Failback probes test the primary by briefly switching to it and checking for a handshake. If the primary still can’t complete a handshake within 15 seconds, it’s considered still down and the monitor stays on the fallback.

Probe interval

The default probe interval is 5 minutes. After a failover event, it may take up to 5 minutes for the first failback probe.

False positives

Brief network glitches cause failover

The 30-second traffic timeout provides tolerance for brief glitches. If you’re seeing false positives:

Fix: Increase the traffic timeout to 60 seconds in the failover settings.

Failover on Wi-Fi → Cellular transition

On iOS, switching from Wi-Fi to cellular causes a brief network interruption. The 30-second timeout should absorb this, but if it doesn’t:

Fix: The minimum hold time (60 seconds) prevents rapid cycling. If failover triggers but the original tunnel recovers, failback will switch back within the probe interval.

Status monitoring

Viewing live status

Tap on a failover group in the tunnel list to see the detail view with live stats:

Active tunnel: Which configuration is currently in use
Data Sent/Received: Total bytes transferred on the active config
Last Handshake: Time since the last successful WireGuard handshake
Failover Count: Number of times the active config has changed
Health Status: Only shown when unhealthy — displays as “Unhealthy (tx without rx for Xs)”

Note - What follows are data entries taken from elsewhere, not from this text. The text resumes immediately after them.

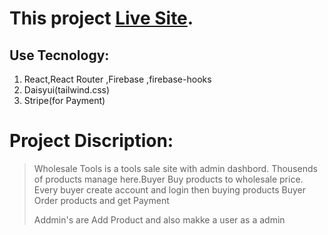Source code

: # This project [Live Site](https://manufacturer01-ce949.web.app).

## Use Tecnology:

1. React,React Router ,Firebase ,firebase-hooks
2. Daisyui(tailwind.css)
3. Stripe(for Payment)

# Project Discription:

> Wholesale Tools is a tools sale site with admin dashbord.
> Thousends of products manage here.Buyer Buy products to wholesale price.
> Every buyer create account and login then buying products
> Buyer Order products and get Payment
>
> Addmin's are Add Product and also makke a user as a admin
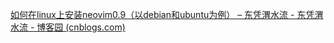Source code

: [如何在linux上安装neovim0.9（以debian和ubuntu为例） – 东凭渭水流 - 东凭渭水流 - 博客园 (cnblogs.com)](https://www.cnblogs.com/heichi/p/17645946.html)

The detail view polls the extension every 2 seconds for updated stats.

Common scenarios

Scenario	Expected Behavior
Primary server reboots (2 min downtime)	Failover within ~40s, failback within 5 min of recovery
All servers down	Cycles through all configs, enters 5-min cooldown after 3 cycles
Flaky Wi-Fi (intermittent drops <30s)	No failover — within timeout tolerance
ISP outage (extended downtime)	Failover to fallback, stays there until primary probed successfully
Device sleeps/wakes	Health monitoring pauses during sleep, resumes on wake
App killed while on fallback	Extension keeps running. State queried via IPC when app reopens

Debug testing

For development and testing, build with the FAILOVER_TESTING flag to enable debug controls:

Force Failover: Immediately switches to the next configuration
Force Failback: Immediately switches back to the primary

Build with: fastlane ios device_failover